Nun, die Situation bei mir schaut ca. so aus: Meine Familie, der Nachbar und ich selbst sitzen zusammen im Netzwerk. Zu dem kommt immer mal wieder Besuch zu uns. Da wir auch etwas mehr Platz als der normale Durchschnitt haben, finden auch oft irgendwelche LANs usw. bei uns stat. Zu dem hängt noch eine Firma und ein geschlossenes WLAN mit drin.
Da ist ein Problem mit der Sicherheit natürlich vorprogrammiert und den überblick kann man da so einfach auch nicht mehr behalten. Das Netzwerk ist daher in mehrere Bereiche, mit unterschiedlichen Rechten aufgeteilt worden. Das Netzwerk ist zum Internet hin durch eine Firewall, Proxy und MTA abgeschirmt. Zu Proxy und Firewall sind andere Projektbeschreibungen zu finden.

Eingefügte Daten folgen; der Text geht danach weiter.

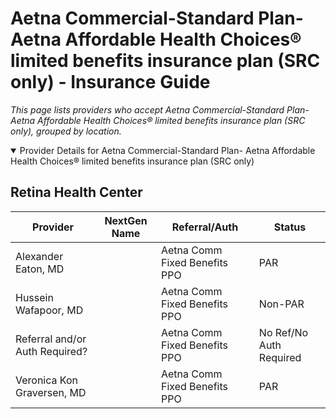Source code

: # Aetna Commercial-Standard Plan- Aetna Affordable Health Choices® limited benefits insurance plan (SRC only) - Insurance Guide

*This page lists providers who accept Aetna Commercial-Standard Plan- Aetna Affordable Health Choices® limited benefits insurance plan (SRC only), grouped by location.*

<details open><summary>Provider Details for Aetna Commercial-Standard Plan- Aetna Affordable Health Choices® limited benefits insurance plan (SRC only)</summary>

## Retina Health Center

| Provider | NextGen Name | Referral/Auth | Status |
|----------|-------------|--------------|--------|
| Alexander Eaton, MD |  | Aetna Comm Fixed Benefits PPO | PAR |
| Hussein Wafapoor, MD |  | Aetna Comm Fixed Benefits PPO | Non-PAR |
| Referral and/or Auth Required? |  | Aetna Comm Fixed Benefits PPO | No Ref/No Auth Required |
| Veronica Kon Graversen, MD |  | Aetna Comm Fixed Benefits PPO | PAR |

</details>

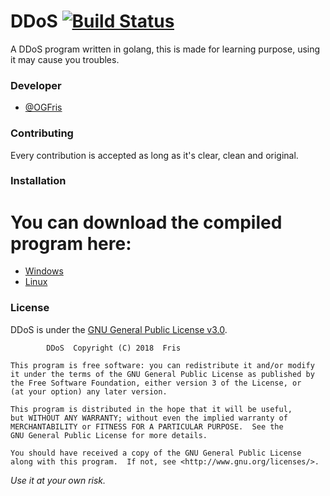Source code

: # DDoS [![Build Status](https://travis-ci.com/OGFris/DDoS.svg?branch=master)](https://travis-ci.com/OGFris/DDoS)
A DDoS program written in golang, this is made for learning purpose, using it may cause you troubles.

### Developer
- [@OGFris](https://twitter.com/OGFris)

### Contributing
 Every contribution is accepted as long as it's clear, clean and original.
 
### Installation
 # You can download the compiled program here:
 - [Windows](https://anonfile.com/X4W4ddfeb6/DDoS.exe)
 - [Linux](https://anonfile.com/g7Xbd6ffb4/DDoS)
 
### License
 DDoS is under the [GNU General Public License v3.0](https://github.com/OGFris/DDoS/blob/master/LICENSE).
 
            DDoS  Copyright (C) 2018  Fris

    This program is free software: you can redistribute it and/or modify
    it under the terms of the GNU General Public License as published by
    the Free Software Foundation, either version 3 of the License, or
    (at your option) any later version.

    This program is distributed in the hope that it will be useful,
    but WITHOUT ANY WARRANTY; without even the implied warranty of
    MERCHANTABILITY or FITNESS FOR A PARTICULAR PURPOSE.  See the
    GNU General Public License for more details.

    You should have received a copy of the GNU General Public License
    along with this program.  If not, see <http://www.gnu.org/licenses/>.
*Use it at your own risk.*
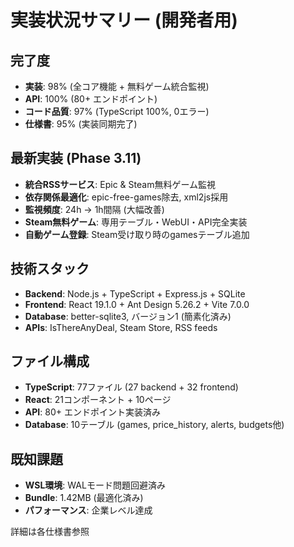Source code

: # 実装状況サマリー (開発者用)

## 完了度
- **実装**: 98% (全コア機能 + 無料ゲーム統合監視)
- **API**: 100% (80+ エンドポイント)
- **コード品質**: 97% (TypeScript 100%, 0エラー)
- **仕様書**: 95% (実装同期完了)

## 最新実装 (Phase 3.11)
- **統合RSSサービス**: Epic & Steam無料ゲーム監視
- **依存関係最適化**: epic-free-games除去, xml2js採用
- **監視頻度**: 24h → 1h間隔 (大幅改善)
- **Steam無料ゲーム**: 専用テーブル・WebUI・API完全実装
- **自動ゲーム登録**: Steam受け取り時のgamesテーブル追加

## 技術スタック
- **Backend**: Node.js + TypeScript + Express.js + SQLite
- **Frontend**: React 19.1.0 + Ant Design 5.26.2 + Vite 7.0.0
- **Database**: better-sqlite3, バージョン1 (簡素化済み)
- **APIs**: IsThereAnyDeal, Steam Store, RSS feeds

## ファイル構成
- **TypeScript**: 77ファイル (27 backend + 32 frontend)
- **React**: 21コンポーネント + 10ページ
- **API**: 80+ エンドポイント実装済み
- **Database**: 10テーブル (games, price_history, alerts, budgets他)

## 既知課題
- **WSL環境**: WALモード問題回避済み
- **Bundle**: 1.42MB (最適化済み)
- **パフォーマンス**: 企業レベル達成

詳細は各仕様書参照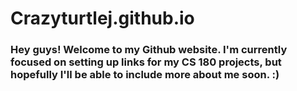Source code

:# Crazyturtlej.github.io
### Hey guys! Welcome to my Github website. I'm currently focused on setting up links for my CS 180 projects, but hopefully I'll be able to include more about me soon. :)

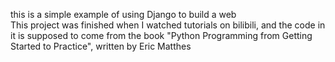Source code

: this is a simple example of using Django to build a web  
This project was finished when I watched tutorials on bilibili, and the code in it is supposed to come from the book "Python Programming from Getting Started to Practice", written by Eric Matthes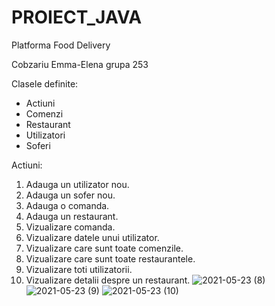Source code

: # PROIECT_JAVA
Platforma Food Delivery

Cobzariu Emma-Elena
grupa 253

Clasele definite: 
- Actiuni
- Comenzi
- Restaurant
- Utilizatori
- Soferi

Actiuni:
1. Adauga un utilizator nou.
2. Adauga un sofer nou.
3. Adauga o comanda.
4. Adauga un restaurant.
5. Vizualizare comanda.
6. Vizualizare datele unui utilizator.
7. Vizualizare care sunt toate comenzile.
8. Vizualizare care sunt toate restaurantele.
9. Vizualizare toti utilizatorii.
10. Vizualizare detalii despre un restaurant.
![2021-05-23 (8)](https://user-images.githubusercontent.com/79704499/119275237-8e73ec00-bc1c-11eb-893e-c64382adc6d1.png)
![2021-05-23 (9)](https://user-images.githubusercontent.com/79704499/119275242-9895ea80-bc1c-11eb-9a98-4331639543b2.png)
![2021-05-23 (10)](https://user-images.githubusercontent.com/79704499/119275243-99c71780-bc1c-11eb-932b-12a934ab1fca.png)
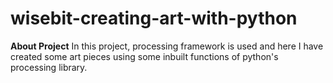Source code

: # wisebit-creating-art-with-python
<b>About Project</B>
In this project, processing framework is used and here I have created some art pieces using some inbuilt functions of python's processing library.

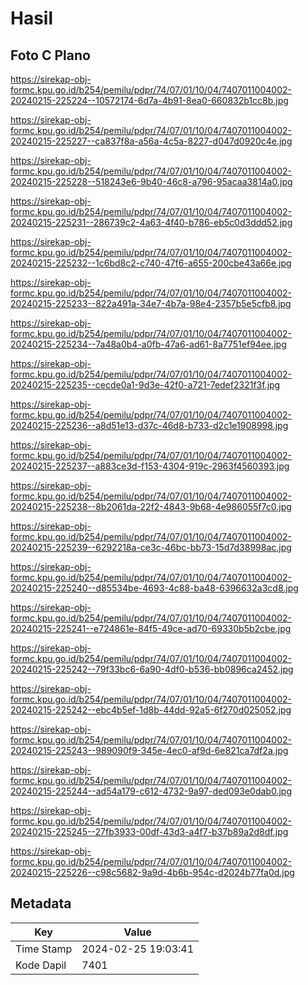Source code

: # Hasil

## Foto C Plano

https://sirekap-obj-formc.kpu.go.id/b254/pemilu/pdpr/74/07/01/10/04/7407011004002-20240215-225224--10572174-6d7a-4b91-8ea0-660832b1cc8b.jpg

https://sirekap-obj-formc.kpu.go.id/b254/pemilu/pdpr/74/07/01/10/04/7407011004002-20240215-225227--ca837f8a-a56a-4c5a-8227-d047d0920c4e.jpg

https://sirekap-obj-formc.kpu.go.id/b254/pemilu/pdpr/74/07/01/10/04/7407011004002-20240215-225228--518243e6-9b40-46c8-a796-95acaa3814a0.jpg

https://sirekap-obj-formc.kpu.go.id/b254/pemilu/pdpr/74/07/01/10/04/7407011004002-20240215-225231--286739c2-4a63-4f40-b786-eb5c0d3ddd52.jpg

https://sirekap-obj-formc.kpu.go.id/b254/pemilu/pdpr/74/07/01/10/04/7407011004002-20240215-225232--1c6bd8c2-c740-47f6-a655-200cbe43a66e.jpg

https://sirekap-obj-formc.kpu.go.id/b254/pemilu/pdpr/74/07/01/10/04/7407011004002-20240215-225233--822a491a-34e7-4b7a-98e4-2357b5e5cfb8.jpg

https://sirekap-obj-formc.kpu.go.id/b254/pemilu/pdpr/74/07/01/10/04/7407011004002-20240215-225234--7a48a0b4-a0fb-47a6-ad61-8a7751ef94ee.jpg

https://sirekap-obj-formc.kpu.go.id/b254/pemilu/pdpr/74/07/01/10/04/7407011004002-20240215-225235--cecde0a1-9d3e-42f0-a721-7edef2321f3f.jpg

https://sirekap-obj-formc.kpu.go.id/b254/pemilu/pdpr/74/07/01/10/04/7407011004002-20240215-225236--a8d51e13-d37c-46d8-b733-d2c1e1908998.jpg

https://sirekap-obj-formc.kpu.go.id/b254/pemilu/pdpr/74/07/01/10/04/7407011004002-20240215-225237--a883ce3d-f153-4304-919c-2963f4560393.jpg

https://sirekap-obj-formc.kpu.go.id/b254/pemilu/pdpr/74/07/01/10/04/7407011004002-20240215-225238--8b2061da-22f2-4843-9b68-4e986055f7c0.jpg

https://sirekap-obj-formc.kpu.go.id/b254/pemilu/pdpr/74/07/01/10/04/7407011004002-20240215-225239--6292218a-ce3c-46bc-bb73-15d7d38998ac.jpg

https://sirekap-obj-formc.kpu.go.id/b254/pemilu/pdpr/74/07/01/10/04/7407011004002-20240215-225240--d85534be-4693-4c88-ba48-6396632a3cd8.jpg

https://sirekap-obj-formc.kpu.go.id/b254/pemilu/pdpr/74/07/01/10/04/7407011004002-20240215-225241--e724861e-84f5-49ce-ad70-69330b5b2cbe.jpg

https://sirekap-obj-formc.kpu.go.id/b254/pemilu/pdpr/74/07/01/10/04/7407011004002-20240215-225242--79f33bc6-6a90-4df0-b536-bb0896ca2452.jpg

https://sirekap-obj-formc.kpu.go.id/b254/pemilu/pdpr/74/07/01/10/04/7407011004002-20240215-225242--ebc4b5ef-1d8b-44dd-92a5-6f270d025052.jpg

https://sirekap-obj-formc.kpu.go.id/b254/pemilu/pdpr/74/07/01/10/04/7407011004002-20240215-225243--989090f9-345e-4ec0-af9d-6e821ca7df2a.jpg

https://sirekap-obj-formc.kpu.go.id/b254/pemilu/pdpr/74/07/01/10/04/7407011004002-20240215-225244--ad54a179-c612-4732-9a97-ded093e0dab0.jpg

https://sirekap-obj-formc.kpu.go.id/b254/pemilu/pdpr/74/07/01/10/04/7407011004002-20240215-225245--27fb3933-00df-43d3-a4f7-b37b89a2d8df.jpg

https://sirekap-obj-formc.kpu.go.id/b254/pemilu/pdpr/74/07/01/10/04/7407011004002-20240215-225226--c98c5682-9a9d-4b6b-954c-d2024b77fa0d.jpg


## Metadata

| Key        | Value               |
| ---------- | ------------------- |
| Time Stamp | 2024-02-25 19:03:41 |
| Kode Dapil | 7401                |



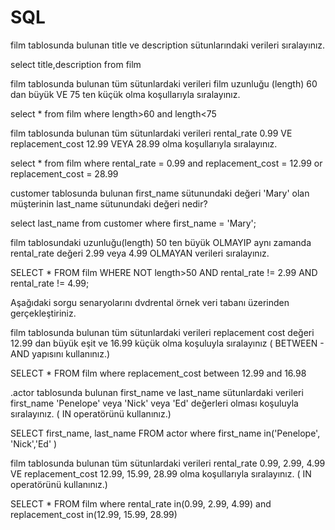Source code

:# SQL

 film tablosunda bulunan title ve description sütunlarındaki verileri sıralayınız.
 
select title,description from film

 film tablosunda bulunan tüm sütunlardaki verileri film uzunluğu (length) 60 dan büyük VE 75 ten küçük olma koşullarıyla sıralayınız.

select * from film 
where length>60 and length<75

 film tablosunda bulunan tüm sütunlardaki verileri rental_rate 0.99 VE replacement_cost 12.99 VEYA 28.99 olma koşullarıyla sıralayınız.

select * from film 
where rental_rate = 0.99 and replacement_cost = 12.99
or replacement_cost = 28.99

 customer tablosunda bulunan first_name sütunundaki değeri 'Mary' olan müşterinin last_name sütunundaki değeri nedir?
 
select last_name from customer 
where first_name = 'Mary';

 film tablosundaki uzunluğu(length) 50 ten büyük OLMAYIP aynı zamanda rental_rate değeri 2.99 veya 4.99 OLMAYAN verileri sıralayınız.
 
SELECT * FROM film 
WHERE NOT length>50 AND rental_rate != 2.99 AND rental_rate != 4.99;








Aşağıdaki sorgu senaryolarını dvdrental örnek veri tabanı üzerinden gerçekleştiriniz.

film tablosunda bulunan tüm sütunlardaki verileri replacement cost değeri 12.99 dan büyük eşit ve 16.99 küçük olma koşuluyla sıralayınız ( BETWEEN - AND yapısını kullanınız.)

SELECT * FROM film 
where replacement_cost between 12.99 and 16.98 

.actor tablosunda bulunan first_name ve last_name sütunlardaki verileri first_name 'Penelope' veya 'Nick' veya 'Ed' değerleri olması koşuluyla sıralayınız. ( IN operatörünü kullanınız.)

SELECT  first_name, last_name FROM actor 
where first_name in('Penelope', 'Nick','Ed' )  

film tablosunda bulunan tüm sütunlardaki verileri rental_rate 0.99, 2.99, 4.99 VE replacement_cost 12.99, 15.99, 28.99 olma koşullarıyla sıralayınız. ( IN operatörünü kullanınız.)

SELECT * FROM film
where rental_rate in(0.99, 2.99, 4.99) 
and  replacement_cost in(12.99, 15.99, 28.99)

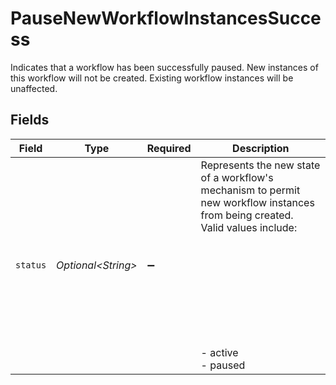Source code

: # PauseNewWorkflowInstancesSuccess

Indicates that a workflow has been successfully paused. New instances of this workflow will not be created.
Existing workflow instances will be unaffected.



## Fields

| Field                                                                                                                                                         | Type                                                                                                                                                          | Required                                                                                                                                                      | Description                                                                                                                                                   |
| ------------------------------------------------------------------------------------------------------------------------------------------------------------- | ------------------------------------------------------------------------------------------------------------------------------------------------------------- | ------------------------------------------------------------------------------------------------------------------------------------------------------------- | ------------------------------------------------------------------------------------------------------------------------------------------------------------- |
| `status`                                                                                                                                                      | *Optional\<String>*                                                                                                                                           | :heavy_minus_sign:                                                                                                                                            | Represents the new state of a workflow's mechanism to permit new workflow instances from being created.<br/>Valid values include:<br/><br/><br/><br/><br/><br/><br/><br/><br/><br/>  - active<br/>  - paused<br/> |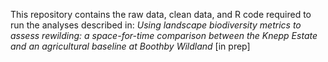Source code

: This repository contains the raw data, clean data, and R code required to run the analyses described in: _Using landscape biodiversity metrics to assess rewilding: a space-for-time comparison between the Knepp Estate and an agricultural baseline at Boothby Wildland_ [in prep]

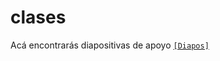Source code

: # clases

Acá encontrarás diapositivas de apoyo [`[Diapos]`](https://naditas.github.io/clases/clase1.html ) 
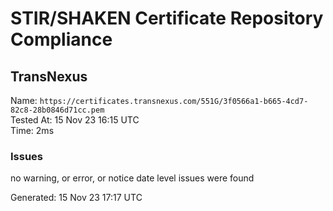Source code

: # STIR/SHAKEN Certificate Repository Compliance

## TransNexus

Name: `https://certificates.transnexus.com/551G/3f0566a1-b665-4cd7-82c8-28b0846d71cc.pem`\
Tested At: 15 Nov 23 16:15 UTC\
Time: 2ms

### Issues

no warning, or error, or notice date level issues were found

Generated: 15 Nov 23 17:17 UTC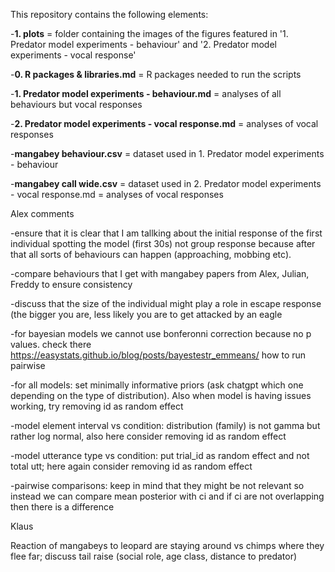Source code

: This repository contains the following elements: 

-**1. plots** = folder containing the images of the figures featured in '1. Predator model experiments - behaviour' and '2. Predator model experiments - vocal response'
   
-**0. R packages & libraries.md** = R packages needed to run the scripts
   
-**1. Predator model experiments - behaviour.md** = analyses of all behaviours but vocal responses
   
-**2. Predator model experiments - vocal response.md** = analyses of vocal responses

-**mangabey behaviour.csv** = dataset used in 1. Predator model experiments - behaviour

-**mangabey call wide.csv** = dataset used in 2. Predator model experiments - vocal response.md = analyses of vocal responses


Alex comments

-ensure that it is clear that I am tallking about the initial response of the first individual spotting the model (first 30s) not group response because after that all sorts of behaviours can happen (approaching, mobbing etc). 

-compare behaviours that I get with mangabey papers from Alex, Julian, Freddy to ensure consistency

-discuss that the size of the individual might play a role in escape response (the bigger you are, less likely you are to get attacked by an eagle

-for bayesian models we cannot use bonferonni correction because no p values. check there https://easystats.github.io/blog/posts/bayestestr_emmeans/ how to run pairwise

-for all models: set minimally informative priors (ask chatgpt which one depending on the type of distribution). Also when model is having issues working, try removing id as random effect

-model element interval vs condition: distribution (family) is not gamma but rather log normal, also here consider removing id as random effect


-model utterance type vs condition: put trial_id as random effect and not total utt; here again consider removing id as random effect

-pairwise comparisons: keep in mind that they might be not relevant so instead we can compare mean posterior with ci and if ci are not overlapping then there is a difference


Klaus 

Reaction of mangabeys to leopard are staying around vs chimps where they flee far; discuss tail raise (social role, age class, distance to predator)
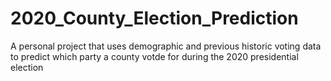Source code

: # 2020_County_Election_Prediction
A personal project that uses demographic and previous historic voting data to predict which party a county votde for during the 2020 presidential election
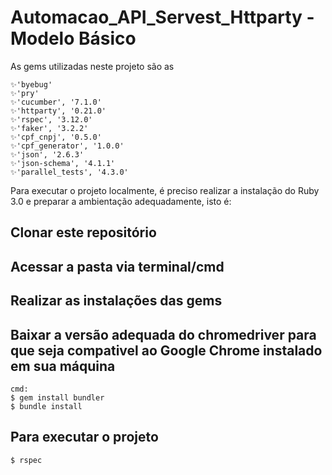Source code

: # Automacao_API_Servest_Httparty - Modelo Básico

As gems utilizadas neste projeto são as

    ✨'byebug'
    ✨'pry'
    ✨'cucumber', '7.1.0'
    ✨'httparty', '0.21.0'
    ✨'rspec', '3.12.0'
    ✨'faker', '3.2.2'
    ✨'cpf_cnpj', '0.5.0'
    ✨'cpf_generator', '1.0.0'
    ✨'json', '2.6.3'
    ✨'json-schema', '4.1.1'
    ✨'parallel_tests', '4.3.0'

Para executar o projeto localmente, é preciso realizar a instalação do Ruby 3.0 e preparar a ambientação adequadamente, isto é:

## Clonar este repositório
## Acessar a pasta via terminal/cmd
## Realizar as instalações das gems
## Baixar a versão adequada do chromedriver para que seja compativel ao Google Chrome instalado em sua máquina

    cmd:
    $ gem install bundler
    $ bundle install


## Para executar o projeto
    $ rspec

Die Hauptgründe für die Einrichtung des MTA sind also folgende: - Zentraler Check der E-Mails auf Viren - Zentraler Check der E-Mails auf Spam - Einfachere Einschränkung der Bandbreite (damit eine E-Mail nicht die Internetverbindung lahmlegt. - Keine zusätzliche Software auf den Clients - Interner schneller E-Mail Verkehr, auch mit sehr grossen Daten
Alle E-Mails von externen Usern werden über Fetchmail vom Postfach des jeweiligen Providers abgeholt. Werden dann sofort vom AntivirMailgate auf Viren überprüft und müssen dann einen genauen Check durch Spamassassin über sich ergehen lassen. Ist die E-Mail virenverseucht, bekommt der Postmaster (also ich) eine genaue Information über den Virus, den Absender und den Empfänger der E-Mail. Der Absender und der eigentliche Empfänger bekommt eine kurze Nachricht darüber, dass die E-Mail nicht weitervermittelt wurde und mit welchem Virus diese E-Mail verseucht war. Sollte die E-Mail als Spam klassifiziert werden wird vor den Betreff der E-Mail das Wort *****SPAM***** geschrieben, ein kleiner Bericht angefertigt und diesem dann die eigentliche E-Mail angehängt. Das ganze wird im Postfach des Empfängers abgelegt. So kann dieser über seinen E-Mail Client die vermeintlichen Spam E-Mails entsprechend seiner Wünsche weiter sortieren oder gar löschen. Da die vermeintliche Spam E-Mail dem Bericht angehängt wird, hat er aber immer die Möglichkeit die E-Mail noch einmal zu begutachten. Es könnte sich ja auch im eine wirkliche E-Mail handeln. Ist die E-Mail aber virenfrei und kein Spam wird sie einfach im Postfach des Users abgelegt.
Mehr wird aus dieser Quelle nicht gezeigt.